Der angefochtene Bescheid ist aus folgenden Gründen mangelhaft:

Gemäß § 3 Abs. 1 AsylG 2005 ist einem Fremden, der in Österreich einen Antrag auf internationalen Schutz gestellt hat, soweit dieser Antrag nicht bereits gemäß §§ 4, 4a oder 5 zurückzuweisen ist, der Status des Asylberechtigten zuzuerkennen, wenn glaubhaft ist, dass ihm im Herkunftsstaat Verfolgung im Sinne des Art. 1 Abschnitt A Z 2 Genfer Flüchtlingskonvention droht.

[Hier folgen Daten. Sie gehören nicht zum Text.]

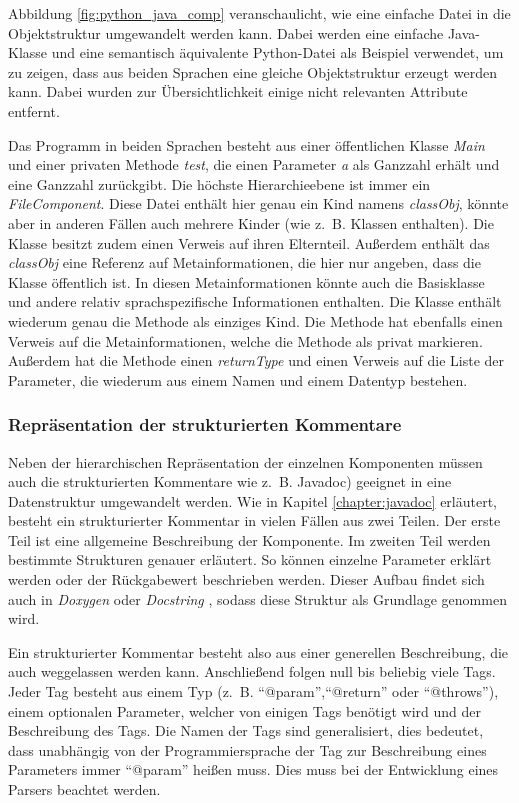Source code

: Abbildung \ref{fig:python_java_comp} veranschaulicht, wie eine einfache Datei in die Objektstruktur umgewandelt werden kann. Dabei werden eine einfache Java-Klasse und eine semantisch äquivalente Python-Datei als Beispiel verwendet, um zu zeigen, dass aus beiden Sprachen eine gleiche Objektstruktur erzeugt werden kann. Dabei wurden zur Übersichtlichkeit einige nicht relevanten Attribute entfernt.

Das Programm in beiden Sprachen besteht aus einer öffentlichen Klasse \textit{Main} und einer privaten Methode \textit{test}, die einen Parameter \textit{a} als Ganzzahl erhält und eine Ganzzahl zurückgibt. Die höchste Hierarchieebene ist immer ein \textit{FileComponent}. Diese Datei enthält hier genau ein Kind namens \textit{classObj}, könnte aber in anderen Fällen auch mehrere Kinder (wie z.~B. Klassen enthalten). Die Klasse besitzt zudem einen Verweis auf ihren Elternteil. Außerdem enthält das \textit{classObj} eine Referenz auf Metainformationen, die hier nur angeben, dass die Klasse öffentlich ist. In diesen Metainformationen könnte auch die Basisklasse und andere relativ sprachspezifische Informationen enthalten. Die Klasse enthält wiederum genau die Methode als einziges Kind. Die Methode hat ebenfalls einen Verweis auf die Metainformationen, welche die Methode als privat markieren. Außerdem hat die Methode einen \textit{returnType} und einen Verweis auf die Liste der Parameter, die wiederum aus einem Namen und einem Datentyp bestehen.

\subsubsection{Repräsentation der strukturierten Kommentare}\label{chapter:structured_comments}
Neben der hierarchischen Repräsentation der einzelnen Komponenten müssen auch die strukturierten Kommentare wie z.~B. Javadoc) geeignet in eine Datenstruktur umgewandelt werden. Wie in Kapitel \ref{chapter:javadoc}
 erläutert, besteht ein strukturierter Kommentar in vielen Fällen aus zwei Teilen. Der erste Teil ist eine allgemeine Beschreibung der Komponente. Im zweiten Teil werden bestimmte Strukturen genauer erläutert. So können einzelne Parameter erklärt werden oder der Rückgabewert beschrieben werden. 
 Dieser Aufbau findet sich auch in \textit{Doxygen} \cite{doxygen} oder \textit{Docstring} \cite{docstring}, sodass diese Struktur als Grundlage genommen wird. 
 
 Ein strukturierter Kommentar besteht also aus einer generellen Beschreibung, die auch weggelassen werden kann. Anschließend folgen null bis beliebig viele Tags. Jeder Tag besteht aus einem Typ (z.~B. \enquote{@param},\enquote{@return} oder \enquote{@throws}), einem optionalen Parameter, welcher von einigen Tags benötigt wird und der Beschreibung des Tags. Die Namen der Tags sind generalisiert, dies bedeutet, dass unabhängig von der Programmiersprache der Tag zur Beschreibung eines Parameters immer \enquote{@param} heißen muss. Dies muss bei der Entwicklung eines Parsers beachtet werden.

Nach der Rechtsprechung des Verwaltungsgerichtshofes kann die Gefahr der Verfolgung nicht ausschließlich aus individuell gegenüber dem Einzelnen gesetzten Verfolgungshandlungen abgeleitet werden. Sie kann auch darin begründet sein, dass regelmäßig Maßnahmen zielgerichtet gegen Dritte gesetzt werden, und zwar wegen einer Eigenschaft, die der Betreffende mit diesen Personen teilt, sodass die begründete Annahme besteht, (auch) er könnte unabhängig von individuellen Momenten solchen Maßnahmen ausgesetzt sein. Droht den Angehörigen bestimmter Personengruppen eine über die allgemeinen Gefahren eines Bürgerkriegs hinausgehende "Gruppenverfolgung", hat bei einer solchen, gegen eine ganze Personengruppe gerichteten Verfolgung jedes einzelne Mitglied schon wegen seiner Zugehörigkeit zu dieser Gruppe Grund, auch individuell gegen seine Person gerichtete Verfolgung zu befürchten (siehe dazu zuletzt das Erkenntnis des Verwaltungsgerichtshofes vom 23. Februar 2017, Ra 2016/20/0089 u.v.m.).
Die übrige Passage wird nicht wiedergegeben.